Up to and including the line with "<strong>Reusable (R)</strong>", output the records exactly as they appear.

(Records excerpted from a collection)
◇ ◇ ◇ ◇ ◇ ◇ ◇

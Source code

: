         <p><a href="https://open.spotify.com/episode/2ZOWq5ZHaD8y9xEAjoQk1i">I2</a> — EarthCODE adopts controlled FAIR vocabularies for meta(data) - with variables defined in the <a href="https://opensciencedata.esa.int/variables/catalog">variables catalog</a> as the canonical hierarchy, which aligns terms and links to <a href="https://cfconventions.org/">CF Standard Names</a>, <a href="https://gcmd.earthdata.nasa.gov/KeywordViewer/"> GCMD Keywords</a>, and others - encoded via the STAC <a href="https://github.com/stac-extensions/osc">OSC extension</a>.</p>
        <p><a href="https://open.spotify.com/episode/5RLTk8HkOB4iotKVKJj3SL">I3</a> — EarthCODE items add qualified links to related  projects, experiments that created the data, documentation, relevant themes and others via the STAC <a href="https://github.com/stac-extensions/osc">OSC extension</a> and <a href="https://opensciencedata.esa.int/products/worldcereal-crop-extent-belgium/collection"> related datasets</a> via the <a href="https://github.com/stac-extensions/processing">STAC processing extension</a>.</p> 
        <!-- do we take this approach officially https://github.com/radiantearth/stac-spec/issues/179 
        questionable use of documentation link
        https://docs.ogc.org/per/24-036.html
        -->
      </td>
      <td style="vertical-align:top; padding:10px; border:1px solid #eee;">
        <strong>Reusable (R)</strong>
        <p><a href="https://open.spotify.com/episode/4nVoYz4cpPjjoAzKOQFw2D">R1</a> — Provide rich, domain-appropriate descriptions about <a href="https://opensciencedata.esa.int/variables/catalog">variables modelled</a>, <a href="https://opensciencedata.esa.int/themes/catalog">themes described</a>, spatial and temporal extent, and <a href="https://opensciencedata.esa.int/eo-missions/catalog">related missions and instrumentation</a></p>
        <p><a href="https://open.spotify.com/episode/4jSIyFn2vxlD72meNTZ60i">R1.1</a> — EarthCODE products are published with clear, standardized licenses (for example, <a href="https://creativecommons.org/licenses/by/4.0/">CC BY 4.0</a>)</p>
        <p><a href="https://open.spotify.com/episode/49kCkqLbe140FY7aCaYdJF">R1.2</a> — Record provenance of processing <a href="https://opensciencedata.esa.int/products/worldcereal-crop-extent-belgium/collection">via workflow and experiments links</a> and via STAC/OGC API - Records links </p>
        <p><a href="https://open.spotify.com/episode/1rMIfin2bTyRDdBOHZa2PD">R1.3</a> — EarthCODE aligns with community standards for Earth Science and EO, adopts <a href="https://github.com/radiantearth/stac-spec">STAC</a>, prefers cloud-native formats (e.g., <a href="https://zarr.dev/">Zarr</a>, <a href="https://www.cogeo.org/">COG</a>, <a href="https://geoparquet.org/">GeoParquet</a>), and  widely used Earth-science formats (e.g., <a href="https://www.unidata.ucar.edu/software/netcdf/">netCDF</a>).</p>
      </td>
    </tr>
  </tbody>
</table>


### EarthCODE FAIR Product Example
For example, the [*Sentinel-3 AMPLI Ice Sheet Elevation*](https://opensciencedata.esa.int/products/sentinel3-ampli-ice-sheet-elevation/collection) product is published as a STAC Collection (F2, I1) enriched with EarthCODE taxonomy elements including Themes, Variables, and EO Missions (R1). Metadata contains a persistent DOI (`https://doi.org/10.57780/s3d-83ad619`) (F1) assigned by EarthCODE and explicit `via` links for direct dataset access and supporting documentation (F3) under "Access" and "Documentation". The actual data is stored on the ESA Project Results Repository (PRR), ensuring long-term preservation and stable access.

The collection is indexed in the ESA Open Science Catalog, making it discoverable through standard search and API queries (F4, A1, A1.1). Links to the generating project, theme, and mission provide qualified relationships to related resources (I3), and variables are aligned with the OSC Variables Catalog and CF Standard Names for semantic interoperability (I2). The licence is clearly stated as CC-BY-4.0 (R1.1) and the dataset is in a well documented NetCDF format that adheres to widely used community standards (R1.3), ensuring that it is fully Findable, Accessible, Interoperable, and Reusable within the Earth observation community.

◇ ◇ ◇ ◇ ◇ ◇ ◇

● Written answer:
Source code

:         <p><a href="https://open.spotify.com/episode/2ZOWq5ZHaD8y9xEAjoQk1i">I2</a> — EarthCODE adopts controlled FAIR vocabularies for meta(data) - with variables defined in the <a href="https://opensciencedata.esa.int/variables/catalog">variables catalog</a> as the canonical hierarchy, which aligns terms and links to <a href="https://cfconventions.org/">CF Standard Names</a>, <a href="https://gcmd.earthdata.nasa.gov/KeywordViewer/"> GCMD Keywords</a>, and others - encoded via the STAC <a href="https://github.com/stac-extensions/osc">OSC extension</a>.</p>
        <p><a href="https://open.spotify.com/episode/5RLTk8HkOB4iotKVKJj3SL">I3</a> — EarthCODE items add qualified links to related  projects, experiments that created the data, documentation, relevant themes and others via the STAC <a href="https://github.com/stac-extensions/osc">OSC extension</a> and <a href="https://opensciencedata.esa.int/products/worldcereal-crop-extent-belgium/collection"> related datasets</a> via the <a href="https://github.com/stac-extensions/processing">STAC processing extension</a>.</p> 
        <!-- do we take this approach officially https://github.com/radiantearth/stac-spec/issues/179 
        questionable use of documentation link
        https://docs.ogc.org/per/24-036.html
        -->
      </td>
      <td style="vertical-align:top; padding:10px; border:1px solid #eee;">
        <strong>Reusable (R)</strong>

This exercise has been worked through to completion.